What are the distinctive characteristics of urushi as a tree? Do urushi trees grow naturally in Japan? When did the culture of utilizing urushi begin? We expound these questions based on recent research in the fields of botany and archeology.

Section 2 Techniques of Lacquer

Since the Jomon period, lacquer craft using a variety of technologies has made broad-ranging developments. Its complex technology has produced various arts and crafts that were in demand depending on each historical period.
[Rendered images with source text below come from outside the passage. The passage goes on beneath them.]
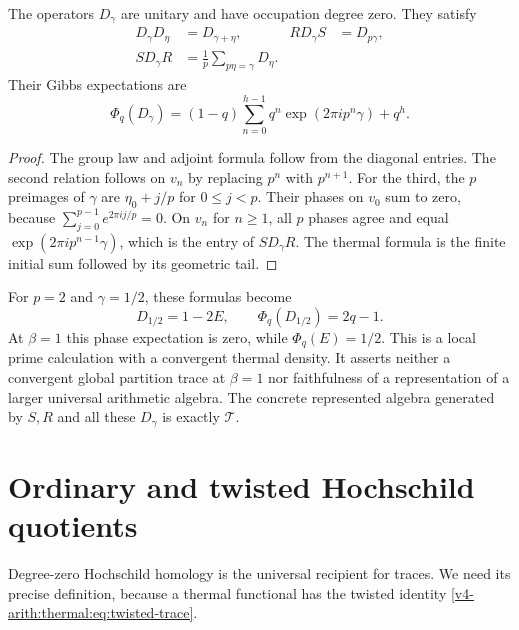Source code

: \begin{proposition}
\label{v4-arith:thermal:prop:phase}
The operators $D_\gamma$ are unitary and have occupation degree zero.
They satisfy
\begin{align}
 D_\gamma D_\eta&=D_{\gamma+\eta},&
 RD_\gamma S&=D_{p\gamma},\\
 SD_\gamma R&=\frac1p\sum_{p\eta=\gamma}D_\eta.&
 \label{v4-arith:thermal:eq:phase-relations}
\end{align}
Their Gibbs expectations are
\begin{equation}
 \Phi_q(D_\gamma)
  =(1-q)\sum_{n=0}^{h-1}q^n\exp(2\pi i p^n\gamma)+q^h.
 \label{v4-arith:thermal:eq:phase-thermal}
\end{equation}
\end{proposition}

\begin{proof}
The group law and adjoint formula follow from the diagonal entries.
The second relation follows on $v_n$ by replacing $p^n$ with
$p^{n+1}$. For the third, the $p$ preimages of $\gamma$ are
$\eta_0+j/p$ for $0\leq j<p$. Their phases on $v_0$ sum to zero,
because $\sum_{j=0}^{p-1}e^{2\pi i j/p}=0$. On $v_n$ for $n\geq1$,
all $p$ phases agree and equal $\exp(2\pi i p^{n-1}\gamma)$,
which is the entry of $SD_\gamma R$. The thermal formula is the
finite initial sum followed by its geometric tail.
\end{proof}

For $p=2$ and $\gamma=1/2$, these formulas become
\[
 D_{1/2}=1-2E,
 \qquad \Phi_q(D_{1/2})=2q-1.
\]
At $\beta=1$ this phase expectation is zero, while
$\Phi_q(E)=1/2$. This is a local prime calculation with a convergent
thermal density. It asserts neither a convergent global partition
trace at $\beta=1$ nor faithfulness of a representation of a larger
universal arithmetic algebra. The concrete represented algebra
generated by $S,R$ and all these $D_\gamma$ is exactly $\mathcal T$.

\section{Ordinary and twisted Hochschild quotients}

Degree-zero Hochschild homology is the universal recipient for
traces. We need its precise definition, because a thermal functional
has the twisted identity \eqref{v4-arith:thermal:eq:twisted-trace}.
We approach the prolific world of craftsmanship in the Japanese Archipelago through typical urushi craft technologies and their characteristics developed in each historical period.

Section 3  Life with Lacquer

The various lacquer-coated implements, utensils, and other items indicate how indispensable lacquerware was in the lives of people.

Urushi tree was used not only for making coating material but also for extracting wax from its fruit and making wooden floats and adhesives. Most of these uses of urushi have nearly disappeared today.

Section 4  Lacquer and Power

Since urushi sap was so precious, it was collected as tax in ancient times. Meanwhile, structures and furnishings utilizing a variety of urushi technology played an important role in displaying the power of transcendent deities or the prosperity and aesthetics of people with power. Here, while paying attention to the social and cultural roles played by urushi, we focus on the distribution of lacquer sap and lacquerware contingent with power and the symbolic nature of urushi and so forth.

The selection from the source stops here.